Hello there Mr. Mahee
I am an aspiring spinal surgeon starting my medical studies at the University of Michigan in just a few weeks. You and I see eye-to-eye on many things. What I love the most about your article is your discussion of liberty at the end. Liberty is what drives me in politics. I am a libertarian at heart because justice and liberty resonate so soundly within my soul. You are very correct to say that that is the underlying cost to ObamaCare. People in our country no longer desire liberty, or so it seems. Barack Obama is the most aggressive president we have ever had in our country–aggressive in terms of nationalizing everything he can get his hands on. Upon nationalization, as you said, we as the serfs become slaves to the bureaucratic elite in Washington.
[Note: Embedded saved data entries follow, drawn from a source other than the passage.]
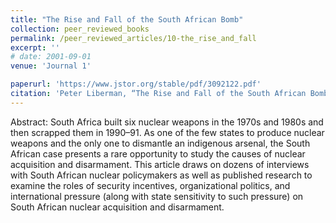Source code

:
 ```yaml
---
title: "The Rise and Fall of the South African Bomb"
collection: peer_reviewed_books
permalink: /peer_reviewed_articles/10-the_rise_and_fall
excerpt: ''
# date: 2001-09-01
venue: 'Journal 1'

paperurl: 'https://www.jstor.org/stable/pdf/3092122.pdf' 
citation: 'Peter Liberman, “The Rise and Fall of the South African Bomb,” <i>International Security</i>, Vol. 26, No. 2 (Fall 2001): 45–86. '
---
```


Abstract: South Africa built six nuclear weapons in the 1970s and 1980s and then scrapped them in 1990–91. As one of the few states to produce nuclear weapons and the only one to dismantle an indigenous arsenal, the South African case presents a rare opportunity to study the causes of nuclear acquisition and disarmament. This article draws on dozens of interviews with South African nuclear policymakers as well as published research to examine the roles of security incentives, organizational politics, and international pressure (along with state sensitivity to such pressure) on South African nuclear acquisition and disarmament. 

<!-- [Download paper here](http://academicpages.github.io/files/paper1.pdf) -->

<!-- Recommended citation: Your Name, You. (2009). "Paper Title Number 1." <i>Journal 1</i>. 1(1). -->
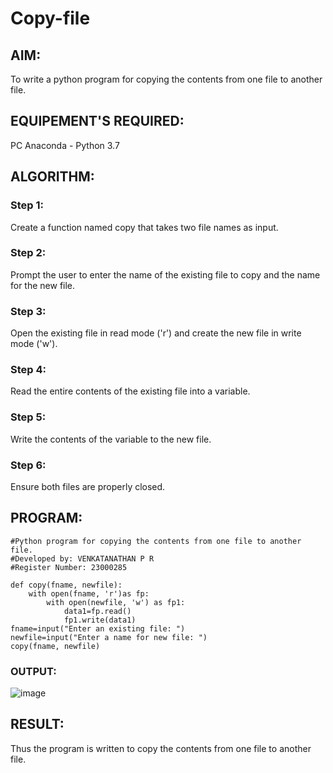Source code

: # Copy-file
## AIM:
To write a python program for copying the contents from one file to another file.
## EQUIPEMENT'S REQUIRED: 
PC
Anaconda - Python 3.7
## ALGORITHM: 
### Step 1:
Create a function named copy that takes two file names as input.

### Step 2: 
Prompt the user to enter the name of the existing file to copy and the name for the new file.
 
### Step 3: 
Open the existing file in read mode ('r') and create the new file in write mode ('w').

### Step 4:  
Read the entire contents of the existing file into a variable.

### Step 5: 
Write the contents of the variable to the new file.

### Step 6: 
Ensure both files are properly closed.

## PROGRAM:
```
#Python program for copying the contents from one file to another file.
#Developed by: VENKATANATHAN P R
#Register Number: 23000285

def copy(fname, newfile):
    with open(fname, 'r')as fp:
        with open(newfile, 'w') as fp1:
            data1=fp.read()
            fp1.write(data1)
fname=input("Enter an existing file: ")
newfile=input("Enter a name for new file: ")
copy(fname, newfile)
```
### OUTPUT:
![image](https://github.com/23000285/copy-file/assets/138970859/c733a7ca-a55e-418a-af0d-f77eb4759701)

## RESULT:
Thus the program is written to copy the contents from one file to another file.
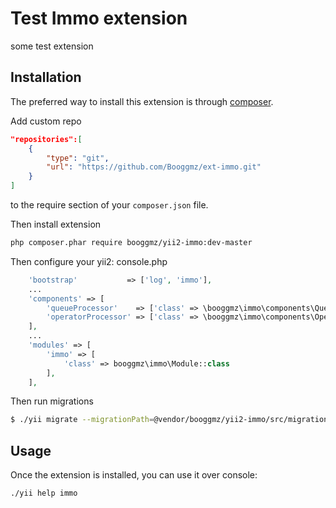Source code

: Test Immo extension
===================
some test extension

Installation
------------

The preferred way to install this extension is through [composer](http://getcomposer.org/download/).

Add custom repo

```json
"repositories":[
    {
        "type": "git",
        "url": "https://github.com/Booggmz/ext-immo.git"
    }
]
```
to the require section of your `composer.json` file.

Then install extension

```bash
php composer.phar require booggmz/yii2-immo:dev-master
```

Then configure your yii2:
console.php
```php
    'bootstrap'           => ['log', 'immo'],
    ...
    'components' => [
        'queueProcessor'    => ['class' => \booggmz\immo\components\QueueProcessor::class],
        'operatorProcessor' => ['class' => \booggmz\immo\components\OperatorProcessor::class],
    ],
    ...
    'modules' => [
        'immo' => [
            'class' => booggmz\immo\Module::class
        ],
    ],
```

Then run migrations

 ```bash
 $ ./yii migrate --migrationPath=@vendor/booggmz/yii2-immo/src/migrations/
 ```



Usage
-----

Once the extension is installed, you can use it over console:

```
./yii help immo
```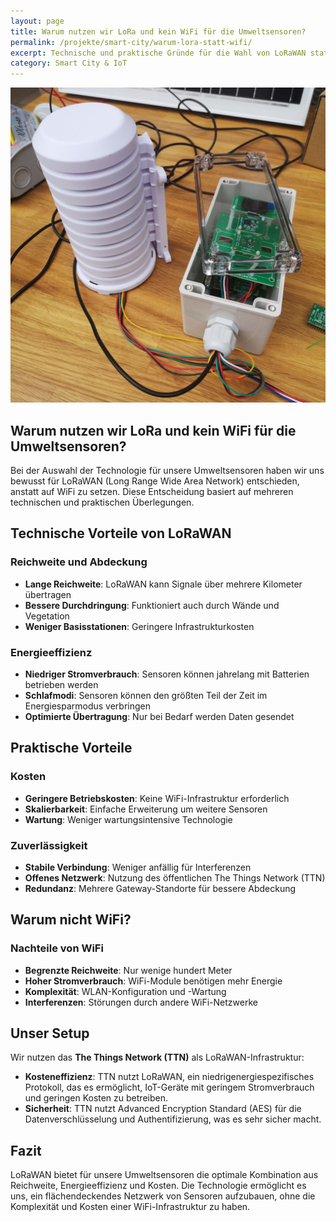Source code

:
 ```yaml
---
layout: page
title: Warum nutzen wir LoRa und kein WiFi für die Umweltsensoren?
permalink: /projekte/smart-city/warum-lora-statt-wifi/
excerpt: Technische und praktische Gründe für die Wahl von LoRaWAN statt WiFi bei IoT-Umweltsensoren
category: Smart City & IoT
---
```


<img src="/assets/images/projekte/smart-city/lorawan-station.jpg" alt="LoRaWAN Station - Umweltsensoren" class="title-image">

## Warum nutzen wir LoRa und kein WiFi für die Umweltsensoren?

Bei der Auswahl der Technologie für unsere Umweltsensoren haben wir uns bewusst für LoRaWAN (Long Range Wide Area Network) entschieden, anstatt auf WiFi zu setzen. Diese Entscheidung basiert auf mehreren technischen und praktischen Überlegungen.

## Technische Vorteile von LoRaWAN

### Reichweite und Abdeckung
- **Lange Reichweite**: LoRaWAN kann Signale über mehrere Kilometer übertragen
- **Bessere Durchdringung**: Funktioniert auch durch Wände und Vegetation
- **Weniger Basisstationen**: Geringere Infrastrukturkosten

### Energieeffizienz
- **Niedriger Stromverbrauch**: Sensoren können jahrelang mit Batterien betrieben werden
- **Schlafmodi**: Sensoren können den größten Teil der Zeit im Energiesparmodus verbringen
- **Optimierte Übertragung**: Nur bei Bedarf werden Daten gesendet

## Praktische Vorteile

### Kosten
- **Geringere Betriebskosten**: Keine WiFi-Infrastruktur erforderlich
- **Skalierbarkeit**: Einfache Erweiterung um weitere Sensoren
- **Wartung**: Weniger wartungsintensive Technologie

### Zuverlässigkeit
- **Stabile Verbindung**: Weniger anfällig für Interferenzen
- **Offenes Netzwerk**: Nutzung des öffentlichen The Things Network (TTN)
- **Redundanz**: Mehrere Gateway-Standorte für bessere Abdeckung

## Warum nicht WiFi?

### Nachteile von WiFi
- **Begrenzte Reichweite**: Nur wenige hundert Meter
- **Hoher Stromverbrauch**: WiFi-Module benötigen mehr Energie
- **Komplexität**: WLAN-Konfiguration und -Wartung
- **Interferenzen**: Störungen durch andere WiFi-Netzwerke

## Unser Setup

Wir nutzen das **The Things Network (TTN)** als LoRaWAN-Infrastruktur:

- **Kosteneffizienz**: TTN nutzt LoRaWAN, ein niedrigenergiespezifisches Protokoll, das es ermöglicht, IoT-Geräte mit geringem Stromverbrauch und geringen Kosten zu betreiben.
- **Sicherheit**: TTN nutzt Advanced Encryption Standard (AES) für die Datenverschlüsselung und Authentifizierung, was es sehr sicher macht.

## Fazit

LoRaWAN bietet für unsere Umweltsensoren die optimale Kombination aus Reichweite, Energieeffizienz und Kosten. Die Technologie ermöglicht es uns, ein flächendeckendes Netzwerk von Sensoren aufzubauen, ohne die Komplexität und Kosten einer WiFi-Infrastruktur zu haben.
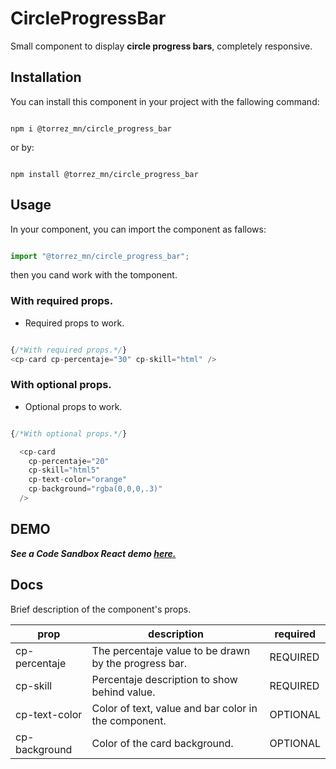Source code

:# CircleProgressBar

Small component to display **circle progress bars**, completely responsive.

## Installation

You can install this component in your project with the fallowing command:

```console

npm i @torrez_mn/circle_progress_bar

```

or by:

```console

npm install @torrez_mn/circle_progress_bar

```

## Usage

In your component, you can import the component as fallows:

```JavaScript

import "@torrez_mn/circle_progress_bar";

```

then you cand work with the tomponent.

### With required props.
- Required props to work. 

```JavaScript

{/*With required props.*/}
<cp-card cp-percentaje="30" cp-skill="html" />

```

### With optional props.
- Optional props to work. 

```JavaScript

{/*With optional props.*/}

  <cp-card
    cp-percentaje="20"
    cp-skill="html5"
    cp-text-color="orange"
    cp-background="rgba(0,0,0,.3)"
  />

```


## DEMO
***See a *Code Sandbox* React demo [here.](https://wg5103.csb.app/)***

## Docs

Brief description of the component's props.


| prop | description | required |
|------|-------------|----------|
|cp-percentaje|The percentaje value to be drawn by the progress bar.| REQUIRED|
|cp-skill|Percentaje description to show behind value.|REQUIRED|
|cp-text-color|Color of text, value and bar color in the component.|OPTIONAL|
|cp-background|Color of the card background.|OPTIONAL|
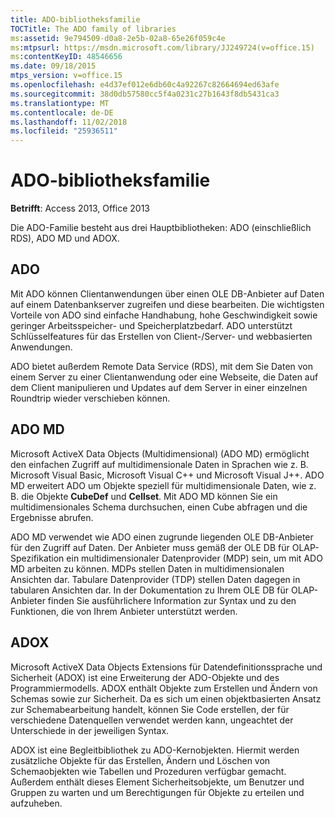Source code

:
 ```yaml
---
title: ADO-bibliotheksfamilie
TOCTitle: The ADO family of libraries
ms:assetid: 9e794509-d0a8-2e5b-02a8-65e26f059c4e
ms:mtpsurl: https://msdn.microsoft.com/library/JJ249724(v=office.15)
ms:contentKeyID: 48546656
ms.date: 09/18/2015
mtps_version: v=office.15
ms.openlocfilehash: e4d37ef012e6db60c4a92267c82664694ed63afe
ms.sourcegitcommit: 38d0db57580cc5f4a0231c27b1643f8db5431ca3
ms.translationtype: MT
ms.contentlocale: de-DE
ms.lasthandoff: 11/02/2018
ms.locfileid: "25936511"
---
```

# <a name="the-ado-family-of-libraries"></a>ADO-bibliotheksfamilie

**Betrifft**: Access 2013, Office 2013

Die ADO-Familie besteht aus drei Hauptbibliotheken: ADO (einschließlich RDS), ADO MD und ADOX.

## <a name="ado"></a>ADO

Mit ADO können Clientanwendungen über einen OLE DB-Anbieter auf Daten auf einem Datenbankserver zugreifen und diese bearbeiten. Die wichtigsten Vorteile von ADO sind einfache Handhabung, hohe Geschwindigkeit sowie geringer Arbeitsspeicher- und Speicherplatzbedarf. ADO unterstützt Schlüsselfeatures für das Erstellen von Client-/Server- und webbasierten Anwendungen.

ADO bietet außerdem Remote Data Service (RDS), mit dem Sie Daten von einem Server zu einer Clientanwendung oder eine Webseite, die Daten auf dem Client manipulieren und Updates auf dem Server in einer einzelnen Roundtrip wieder verschieben können.

## <a name="ado-md"></a>ADO MD

Microsoft ActiveX Data Objects (Multidimensional) (ADO MD) ermöglicht den einfachen Zugriff auf multidimensionale Daten in Sprachen wie z. B. Microsoft Visual Basic, Microsoft Visual C++ und Microsoft Visual J++. ADO MD erweitert ADO um Objekte speziell für multidimensionale Daten, wie z. B. die Objekte **CubeDef** und **Cellset**. Mit ADO MD können Sie ein multidimensionales Schema durchsuchen, einen Cube abfragen und die Ergebnisse abrufen.

ADO MD verwendet wie ADO einen zugrunde liegenden OLE DB-Anbieter für den Zugriff auf Daten. Der Anbieter muss gemäß der OLE DB für OLAP-Spezifikation ein multidimensionaler Datenprovider (MDP) sein, um mit ADO MD arbeiten zu können. MDPs stellen Daten in multidimensionalen Ansichten dar. Tabulare Datenprovider (TDP) stellen Daten dagegen in tabularen Ansichten dar. In der Dokumentation zu Ihrem OLE DB für OLAP-Anbieter finden Sie ausführlichere Information zur Syntax und zu den Funktionen, die von Ihrem Anbieter unterstützt werden.

## <a name="adox"></a>ADOX

Microsoft ActiveX Data Objects Extensions für Datendefinitionssprache und Sicherheit (ADOX) ist eine Erweiterung der ADO-Objekte und des Programmiermodells. ADOX enthält Objekte zum Erstellen und Ändern von Schemas sowie zur Sicherheit. Da es sich um einen objektbasierten Ansatz zur Schemabearbeitung handelt, können Sie Code erstellen, der für verschiedene Datenquellen verwendet werden kann, ungeachtet der Unterschiede in der jeweiligen Syntax.

ADOX ist eine Begleitbibliothek zu ADO-Kernobjekten. Hiermit werden zusätzliche Objekte für das Erstellen, Ändern und Löschen von Schemaobjekten wie Tabellen und Prozeduren verfügbar gemacht. Außerdem enthält dieses Element Sicherheitsobjekte, um Benutzer und Gruppen zu warten und um Berechtigungen für Objekte zu erteilen und aufzuheben.

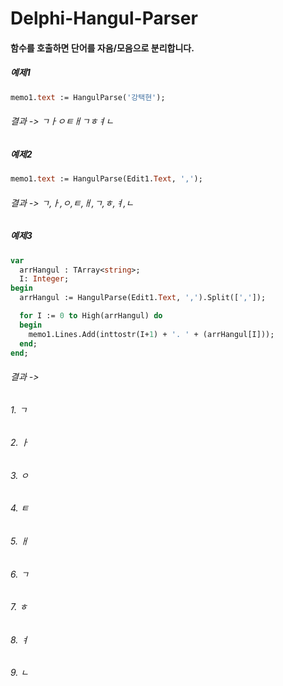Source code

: # Delphi-Hangul-Parser

#### 함수를 호출하면 단어를 자음/모음으로 분리합니다.

##### ***예제1***
```pascal
memo1.text := HangulParse('강택현');
```
###### 결과 -> ㄱㅏㅇㅌㅐㄱㅎㅕㄴ
##### ***예제2***
```pascal
memo1.text := HangulParse(Edit1.Text, ',');
```
###### 결과 -> ㄱ,ㅏ,ㅇ,ㅌ,ㅐ,ㄱ,ㅎ,ㅕ,ㄴ
##### ***예제3***
```pascal
var
  arrHangul : TArray<string>;
  I: Integer;
begin
  arrHangul := HangulParse(Edit1.Text, ',').Split([',']);

  for I := 0 to High(arrHangul) do
  begin
    memo1.Lines.Add(inttostr(I+1) + '. ' + (arrHangul[I]));
  end;
end;
```
###### 결과 -> 
###### 1. ㄱ
###### 2. ㅏ
###### 3. ㅇ
###### 4. ㅌ
###### 5. ㅐ
###### 6. ㄱ
###### 7. ㅎ
###### 8. ㅕ
###### 9. ㄴ

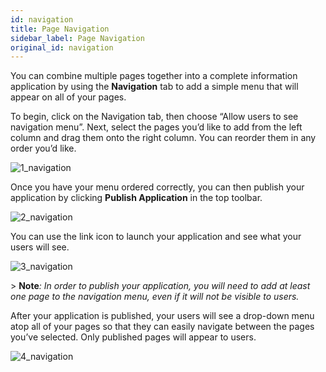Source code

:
```yaml
---
id: navigation
title: Page Navigation
sidebar_label: Page Navigation
original_id: navigation
---
```

<div style={{textAlign: "justify"}}>

You can combine multiple pages together into a complete information application by using the **Navigation** tab to add a simple menu that will appear on all of your pages.

To begin, click on the Navigation tab, then choose “Allow users to see navigation menu”. Next, select the pages you’d like to add from the left column and drag them onto the right column. You can reorder them in any order you’d like.

![1_navigation](https://s3.amazonaws.com/cdn.qrvey.com/documentation_assets/ui-docs/builders/3.4.5.2_navigation/1_navigation.png#thumbnail)

Once you have your menu ordered correctly, you can then publish your application by clicking **Publish Application** in the top toolbar.

![2_navigation](https://s3.amazonaws.com/cdn.qrvey.com/documentation_assets/ui-docs/builders/3.4.5.2_navigation/2_navigation.png#thumbnail-40)

You can use the link icon to launch your application and see what your users will see.

![3_navigation](https://s3.amazonaws.com/cdn.qrvey.com/documentation_assets/ui-docs/builders/3.4.5.2_navigation/3_navigation.png#thumbnail-20)

&gt; **Note**_: In order to publish your application, you will need to add at least one page to the navigation menu, even if it will not be visible to users._

After your application is published, your users will see a drop-down menu atop all of your pages so that they can easily navigate between the pages you’ve selected. Only published pages will appear to users.

![4_navigation](https://s3.amazonaws.com/cdn.qrvey.com/documentation_assets/ui-docs/builders/3.4.5.2_navigation/4_navigation.png#thumbnail-40)
</div>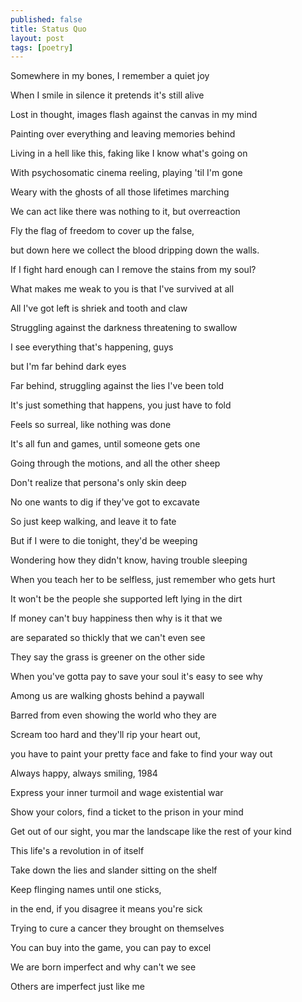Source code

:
 ```yaml
---
published: false
title: Status Quo
layout: post
tags: [poetry]
---
```

Somewhere in my bones, I remember a quiet joy

When I smile in silence it pretends it's still alive

Lost in thought, images flash against the canvas in my mind

Painting over everything and leaving memories behind

Living in a hell like this, faking like I know what's going on

With psychosomatic cinema reeling, playing 'til I'm gone


Weary with the ghosts of all those lifetimes marching

We can act like there was nothing to it, but overreaction

Fly the flag of freedom to cover up the false,

but down here we collect the blood dripping down the walls. 

If I fight hard enough can I remove the stains from my soul?

What makes me weak to you is that I've survived at all


All I've got left is shriek and tooth and claw

Struggling against the darkness threatening to swallow

I see everything that's happening, guys

but I'm far behind dark eyes

Far behind, struggling against the lies I've been told

It's just something that happens, you just have to fold

Feels so surreal, like nothing was done

It's all fun and games, until someone gets one


Going through the motions, and all the other sheep

Don't realize that persona's only skin deep

No one wants to dig if they've got to excavate 

So just keep walking, and leave it to fate

But if I were to die tonight, they'd be weeping

Wondering how they didn't know, having trouble sleeping


When you teach her to be selfless, just remember who gets hurt

It won't be the people she supported left lying in the dirt

If money can't buy happiness then why is it that we 

are separated so thickly that we can't even see

They say the grass is greener on the other side

When you've gotta pay to save your soul it's easy to see why


Among us are walking ghosts behind a paywall

Barred from even showing the world who they are

Scream too hard and they'll rip your heart out,

you have to paint your pretty face and fake to find your way out

Always happy, always smiling, 1984

Express your inner turmoil and wage existential war


Show your colors, find a ticket to the prison in your mind

Get out of our sight, you mar the landscape like the rest of your kind

This life's a revolution in of itself

Take down the lies and slander sitting on the shelf

Keep flinging names until one sticks,

in the end, if you disagree it means you're sick

Trying to cure a cancer they brought on themselves

You can buy into the game, you can pay to excel


We are born imperfect and why can't we see

Others are imperfect just like me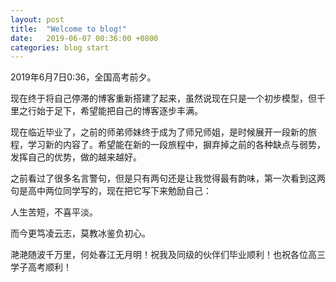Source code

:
 ```yaml
---
layout: post
title:  "Welcome to blog!"
date:   2019-06-07 00:36:00 +0800
categories: blog start
---
```


2019年6月7日0:36，全国高考前夕。

现在终于将自己停滞的博客重新搭建了起来，虽然说现在只是一个初步模型，但千里之行始于足下，希望能把自己的博客逐步丰满。

现在临近毕业了，之前的师弟师妹终于成为了师兄师姐，是时候展开一段新的旅程，学习新的内容了。希望能在新的一段旅程中，摒弃掉之前的各种缺点与弱势，发挥自己的优势，做的越来越好。

之前看过了很多名言警句，但是只有两句还是让我觉得最有韵味，第一次看到这两句是高中两位同学写的，现在把它写下来勉励自己：

人生苦短，不喜平淡。

而今更笃凌云志，莫教冰鉴负初心。

滟滟随波千万里，何处春江无月明！祝我及同级的伙伴们毕业顺利！也祝各位高三学子高考顺利！


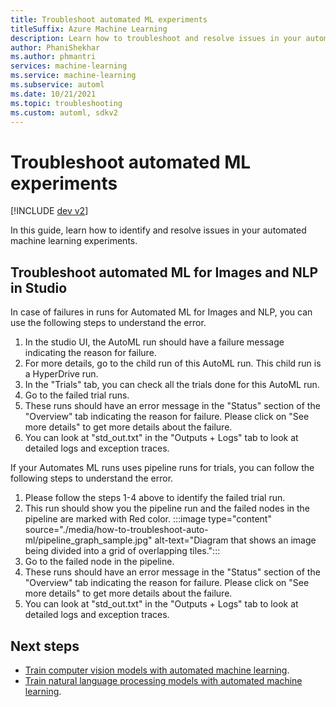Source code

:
 ```yaml
---
title: Troubleshoot automated ML experiments
titleSuffix: Azure Machine Learning
description: Learn how to troubleshoot and resolve issues in your automated machine learning experiments.
author: PhaniShekhar
ms.author: phmantri
services: machine-learning
ms.service: machine-learning
ms.subservice: automl
ms.date: 10/21/2021
ms.topic: troubleshooting
ms.custom: automl, sdkv2
---
```


# Troubleshoot automated ML experiments

[!INCLUDE [dev v2](includes/machine-learning-dev-v2.md)]

In this guide, learn how to identify and resolve issues in your automated machine learning experiments.

## Troubleshoot automated ML for Images and NLP in Studio

In case of failures in runs for Automated ML for Images and NLP, you can use the following steps to understand the error.
1. In the studio UI, the AutoML run should have a failure message indicating the reason for failure.
2. For more details, go to the child run of this AutoML run. This child run is a HyperDrive run.
3. In the "Trials" tab, you can check all the trials done for this AutoML run.
4. Go to the failed trial runs.
5. These runs should have an error message in the "Status" section of the "Overview" tab indicating the reason for failure.
   Please click on "See more details" to get more details about the failure.
6. You can look at "std_out.txt" in the "Outputs + Logs" tab to look at detailed logs and exception traces.

If your Automates ML runs uses pipeline runs for trials, you can follow the following steps to understand the error.
1. Please follow the steps 1-4 above to identify the failed trial run.
2. This run should show you the pipeline run and the failed nodes in the pipeline are marked with Red color.
:::image type="content" source="./media/how-to-troubleshoot-auto-ml/pipeline_graph_sample.jpg" alt-text="Diagram that shows an image being divided into a grid of overlapping tiles.":::
3. Go to the failed node in the pipeline.
4. These runs should have an error message in the "Status" section of the "Overview" tab indicating the reason for failure.
   Please click on "See more details" to get more details about the failure.
5. You can look at "std_out.txt" in the "Outputs + Logs" tab to look at detailed logs and exception traces.

## Next steps

+ [Train computer vision models with automated machine learning](how-to-auto-train-image-models.md).
+ [Train natural language processing models with automated machine learning](how-to-auto-train-nlp-models).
We the People no longer have any choice as we always have our Federal Government telling us what to do.
The only thing I would disagree with would be your allusion to the fact that this is Obama’s first attempt to take away our liberties. There is not one bill or piece of legislation in this administration that has not completely disregarded our Constitution. The bailouts, increased taxes, giving more power to the federal reserve, Cap-and-Trade, the “stimulus package,” continued reinforcement of the Patriot Act, prolonging our presence in Iraq and Afghanistan, etc. We are already slaves to our government, and we have been that way for quite some time now. I agree with everything you said, but I would just say that this is just another thing we should have expected from him the whole time–if it exists, Obama (and Bush, and Clinton) want to control it. I await the day that we have a 3rd party candidate that actually fights for our constitution step in office. Washington is the most out of touch with its citizens as it has ever been, and I don’t foresee anything changing anytime soon.